Are there penalties for paying the loan off early?
There is no fee for paying your student loan off early. However, graduates should consider if this is the best option, as they may benefit more from a higher pension or a deposit on a house
There is no penalty for paying your student loan off early. However, experts say graduates should consider whether putting more money towards this earlier in life will benefit them financially.

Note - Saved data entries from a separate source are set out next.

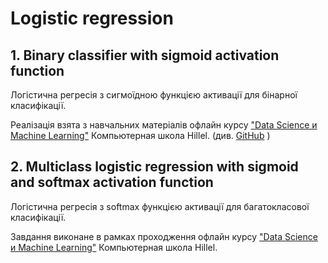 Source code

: # Logistic regression

## 1. Binary classifier with sigmoid activation function

Логістична регресія з сигмоїдною функцією активації для бінарної
класифікації. 

Реалізація взята з навчальних матеріалів офлайн курсу ["Data Science и
Machine Learning"](https://ithillel.ua/ua/courses/data-science-kyiv)
Компьютерная школа Hillel. (див.
[GitHub](https://github.com/korobool/hlll_course/blob/master/topics/04_LogisticRegression.ipynb) )

## 2. Multiclass logistic regression with sigmoid and softmax activation function

Логістична регресія з softmax функцією активації для багатокласової 
класифікації.

Завдання виконане в рамках проходження офлайн курсу ["Data Science и
Machine Learning"](https://ithillel.ua/ua/courses/data-science-kyiv)
Компьютерная школа Hillel.
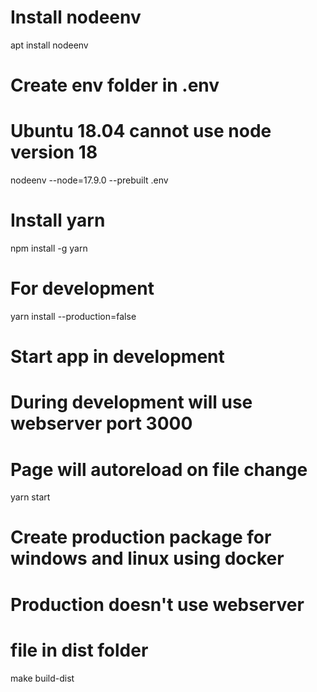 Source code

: # Install nodeenv
apt install nodeenv

# Create env folder in .env
# Ubuntu 18.04 cannot use node version 18
nodeenv --node=17.9.0 --prebuilt .env

# Install yarn
npm install -g yarn

# For development
yarn install --production=false

# Start app in development
# During development will use webserver port 3000
# Page will autoreload on file change
yarn start

# Create production package for windows and linux using docker
# Production doesn't use webserver
# file in dist folder
make build-dist
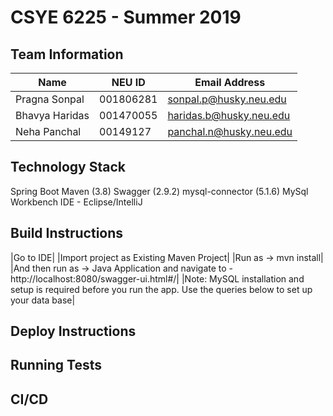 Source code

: # CSYE 6225 - Summer 2019

## Team Information

| Name          | NEU ID    | Email Address          |
| ---           | ---       |    ---                 |
| Pragna Sonpal | 001806281 | sonpal.p@husky.neu.edu |
| Bhavya Haridas| 001470055 | haridas.b@husky.neu.edu|
| Neha Panchal  | 00149127  | panchal.n@husky.neu.edu|



## Technology Stack
Spring Boot
Maven (3.8)
Swagger (2.9.2)
mysql-connector (5.1.6)
MySql Workbench
IDE - Eclipse/IntelliJ


## Build Instructions
|Go to IDE|
|Import project as Existing Maven Project|
|Run as -> mvn install|
|And then run as -> Java Application and navigate to - http://localhost:8080/swagger-ui.html#/|
|Note: MySQL installation and setup is required before you run the app. Use the queries below to set up your data base|

## Deploy Instructions


## Running Tests


## CI/CD



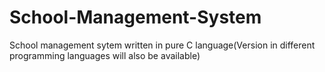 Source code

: # School-Management-System
School management sytem written in pure C language(Version in different programming languages will also be available)
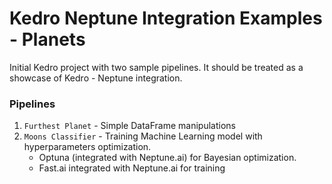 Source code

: # Kedro Neptune Integration Examples - Planets

Initial Kedro project with two sample pipelines. It should be treated as a showcase of Kedro - Neptune integration.

### Pipelines
1. `Furthest Planet` - Simple DataFrame manipulations
2. `Moons Classifier` - Training Machine Learning model with hyperparameters optimization.
    - Optuna (integrated with Neptune.ai) for Bayesian optimization.
    - Fast.ai integrated with Neptune.ai for training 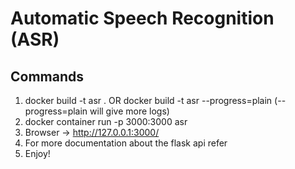 # Automatic Speech Recognition (ASR)

## Commands
1. docker build -t asr . OR docker build -t asr --progress=plain (--progress=plain will give more logs)
2. docker container run -p 3000:3000 asr
3. Browser -> http://127.0.0.1:3000/
4. For more documentation about the flask api refer
5. Enjoy!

Paying off a student loan early could save hundreds in interest, but with the rising cost of living and house prices, their savings could be better spent elsewhere.
Rosie Hooper, chartered financial planner at Quilter said: ‘The student loan changes are an unprecedented fiscal squeeze on future graduates.
‘The 40 year term is the biggest sting, as many graduates will be paying the 9 per cent tax for their entire professional career.
‘This comes on top of the national insurance contribution hike and the income tax personal allowance freeze, which will both add a further squeeze on future graduates.
‘Combine this with rampant property price growth, which has pushed the average first-time buyer deposit up to £53,935 in 2021, and you struggle to see how graduates will afford a house in certain areas without the help of the Bank of Mum and Dad.’
She added that most students will likely see the changes as ‘daylight robbery’ impacting graduates abilities to purchase houses, invest in their pensions or save for the essentials.
Sarah Coles, senior personal finance analyst at Hargreaves Lansdown added that the changes would make things more difficult for new graduates dealing with the costs of adult life.
She said: ‘It’s already difficult enough for graduates to cover the cost of student loans on top of the horrible expense of starting out in their adult life.
‘It makes everything harder, from getting onto the property ladder to saving for emergencies.
‘By introducing repayments at a lower threshold, it puts the squeeze on graduates on lower starting salaries.’
Is the cost of tuition fees changing?
The current cost of tuition will be remaining at the current cap of £9,250 until the academic year 2025-26.
This should come as a relief to students who might have expected to see their tuition increase following the global Covid-19 pandemic, but experts have said freezing fees is not going to be enough to counter the drastic changes in repayment plans.
Rosie Hooper added: ‘Ultimately, [students] have done the right thing by studying to get into university in order to accelerate their career.
‘Now they are slapped with a 9 per cent tax that they’ll be paying off for most of their professional lives.
‘The government has also conveniently chosen to ignore the other recommendation of the Augar Review to cut tuition fees to £7,500. They are truly having their cake and eating it.’